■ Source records
****************************************
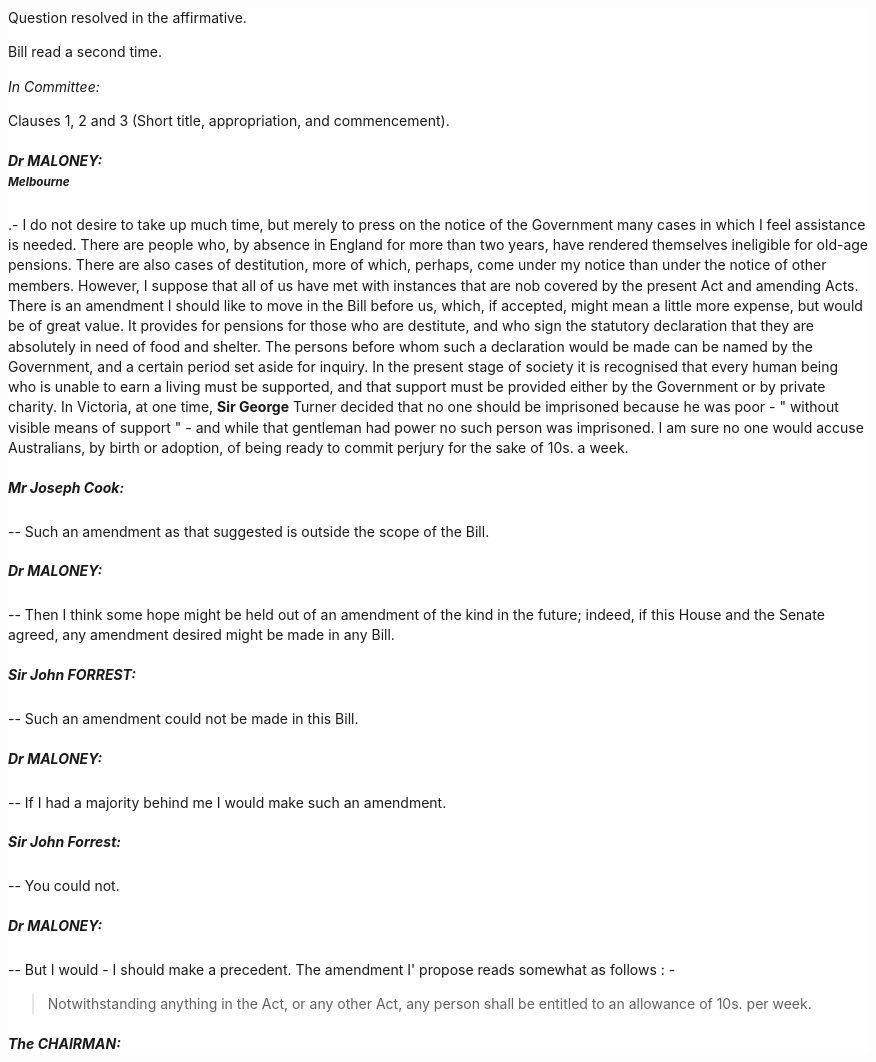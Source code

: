 Question resolved in the affirmative. 

Bill read a second time. 


 *In Committee:* 


Clauses 1, 2 and 3 (Short title, appropriation, and commencement). 

##### Dr MALONEY:<br><small class="text-muted">Melbourne</small>

.- I do not desire to take up much time, but merely to press on the notice of the Government many cases in which I feel assistance is needed. There are people who, by absence in England for more than two years, have rendered themselves ineligible for old-age pensions. There are also cases of destitution, more of which, perhaps, come under my notice than under the notice of other members. However, I suppose that all of us have met with instances that are nob covered by the present Act and amending Acts. There is an amendment I should like to move in the Bill before us, which, if accepted, might mean a little more expense, but would be of great value. It provides for pensions for those who are destitute, and who sign the statutory declaration that they are absolutely in need of food and shelter. The persons before whom such a declaration would be made can be named by the Government, and a certain period set aside for inquiry. In the present stage of society it is recognised that every human being who is unable to earn a living must be supported, and that support must be provided either by the Government or by private charity. In Victoria, at one time,  **Sir George**  Turner decided that no one should be imprisoned because he was poor - " without visible means  of support " - and while that gentleman had power no such person was imprisoned. I am sure no one would accuse Australians, by birth or adoption,  of being ready to commit perjury for the sake of 10s. a week. 

##### Mr Joseph Cook:

-- Such an amendment as that suggested is outside the scope of the Bill. 

##### Dr MALONEY:

-- Then I think some hope might be held out of an amendment of the kind in the future; indeed, if this House and the Senate agreed, any amendment desired might be made in any Bill. 

##### Sir John FORREST:

-- Such an amendment could not be made in this Bill. 

##### Dr MALONEY:

-- If I had a majority behind me I would make such an amendment. 

##### Sir John Forrest:

-- You could not. 

##### Dr MALONEY:

-- But I would - I should make a precedent. The amendment I' propose reads somewhat as follows : - 

  >Notwithstanding anything in the Act, or any other Act, any person shall be entitled to an allowance of 10s. per week. 

##### The CHAIRMAN:
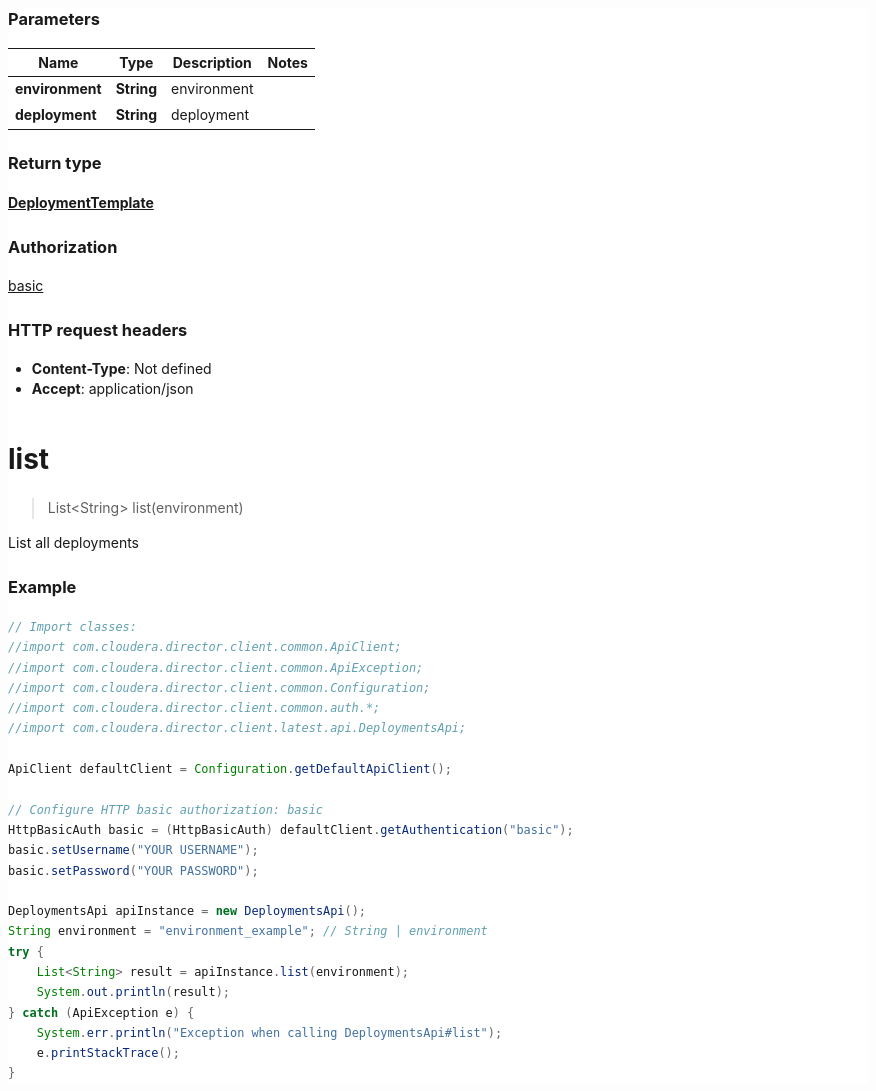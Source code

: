 ### Parameters

Name | Type | Description  | Notes
------------- | ------------- | ------------- | -------------
 **environment** | **String**| environment |
 **deployment** | **String**| deployment |

### Return type

[**DeploymentTemplate**](DeploymentTemplate.md)

### Authorization

[basic](../README.md#basic)

### HTTP request headers

 - **Content-Type**: Not defined
 - **Accept**: application/json

<a name="list"></a>
# **list**
> List&lt;String&gt; list(environment)

List all deployments

### Example
```java
// Import classes:
//import com.cloudera.director.client.common.ApiClient;
//import com.cloudera.director.client.common.ApiException;
//import com.cloudera.director.client.common.Configuration;
//import com.cloudera.director.client.common.auth.*;
//import com.cloudera.director.client.latest.api.DeploymentsApi;

ApiClient defaultClient = Configuration.getDefaultApiClient();

// Configure HTTP basic authorization: basic
HttpBasicAuth basic = (HttpBasicAuth) defaultClient.getAuthentication("basic");
basic.setUsername("YOUR USERNAME");
basic.setPassword("YOUR PASSWORD");

DeploymentsApi apiInstance = new DeploymentsApi();
String environment = "environment_example"; // String | environment
try {
    List<String> result = apiInstance.list(environment);
    System.out.println(result);
} catch (ApiException e) {
    System.err.println("Exception when calling DeploymentsApi#list");
    e.printStackTrace();
}
```
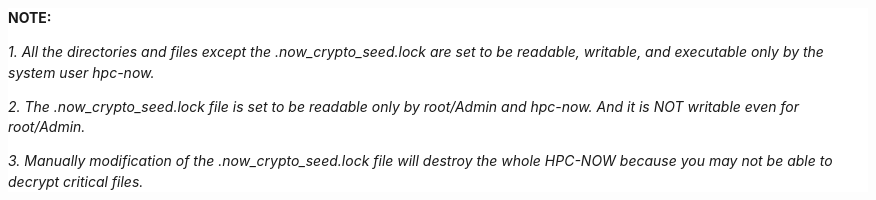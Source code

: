**NOTE:**

*1. All the directories and files except the .now_crypto_seed.lock are set to be readable, writable, and executable only by the system user hpc-now.*

*2. The .now_crypto_seed.lock file is set to be readable only by root/Admin and hpc-now. And it is NOT writable even for root/Admin.*

*3. Manually modification of the .now_crypto_seed.lock file will destroy the whole HPC-NOW because you may not be able to decrypt critical files.*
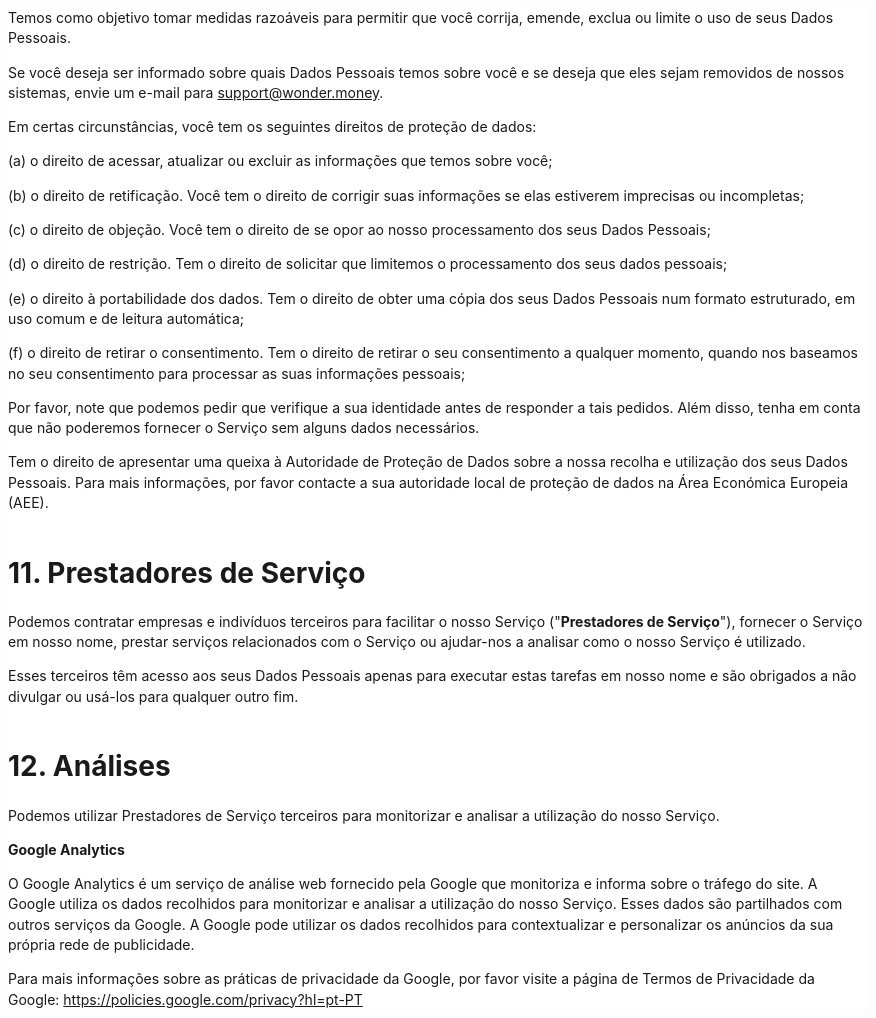 Temos como objetivo tomar medidas razoáveis ​​para permitir que você corrija, emende, exclua ou limite o uso de seus Dados Pessoais.

Se você deseja ser informado sobre quais Dados Pessoais temos sobre você e se deseja que eles sejam removidos de nossos sistemas, envie um e-mail para support@wonder.money.

Em certas circunstâncias, você tem os seguintes direitos de proteção de dados:

(a) o direito de acessar, atualizar ou excluir as informações que temos sobre você;

(b) o direito de retificação. Você tem o direito de corrigir suas informações se elas estiverem imprecisas ou incompletas;

(c) o direito de objeção. Você tem o direito de se opor ao nosso processamento dos seus Dados Pessoais;

(d) o direito de restrição. Tem o direito de solicitar que limitemos o processamento dos seus dados pessoais;

(e) o direito à portabilidade dos dados. Tem o direito de obter uma cópia dos seus Dados Pessoais num formato estruturado, em uso comum e de leitura automática;

(f) o direito de retirar o consentimento. Tem o direito de retirar o seu consentimento a qualquer momento, quando nos baseamos no seu consentimento para processar as suas informações pessoais;

Por favor, note que podemos pedir que verifique a sua identidade antes de responder a tais pedidos. Além disso, tenha em conta que não poderemos fornecer o Serviço sem alguns dados necessários.

Tem o direito de apresentar uma queixa à Autoridade de Proteção de Dados sobre a nossa recolha e utilização dos seus Dados Pessoais. Para mais informações, por favor contacte a sua autoridade local de proteção de dados na Área Económica Europeia (AEE).

# 11. Prestadores de Serviço

Podemos contratar empresas e indivíduos terceiros para facilitar o nosso Serviço ("**Prestadores de Serviço**"), fornecer o Serviço em nosso nome, prestar serviços relacionados com o Serviço ou ajudar-nos a analisar como o nosso Serviço é utilizado.

Esses terceiros têm acesso aos seus Dados Pessoais apenas para executar estas tarefas em nosso nome e são obrigados a não divulgar ou usá-los para qualquer outro fim.

# 12. Análises

Podemos utilizar Prestadores de Serviço terceiros para monitorizar e analisar a utilização do nosso Serviço.

**Google Analytics**

O Google Analytics é um serviço de análise web fornecido pela Google que monitoriza e informa sobre o tráfego do site. A Google utiliza os dados recolhidos para monitorizar e analisar a utilização do nosso Serviço. Esses dados são partilhados com outros serviços da Google. A Google pode utilizar os dados recolhidos para contextualizar e personalizar os anúncios da sua própria rede de publicidade.

Para mais informações sobre as práticas de privacidade da Google, por favor visite a página de Termos de Privacidade da Google: https://policies.google.com/privacy?hl=pt-PT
****************************************
■ Task description
Where does the word "only" appear in the records? Copy every line that holds it.

■ Response to this task
*1. All the directories and files except the .now_crypto_seed.lock are set to be readable, writable, and executable only by the system user hpc-now.*
*2. The .now_crypto_seed.lock file is set to be readable only by root/Admin and hpc-now. And it is NOT writable even for root/Admin.*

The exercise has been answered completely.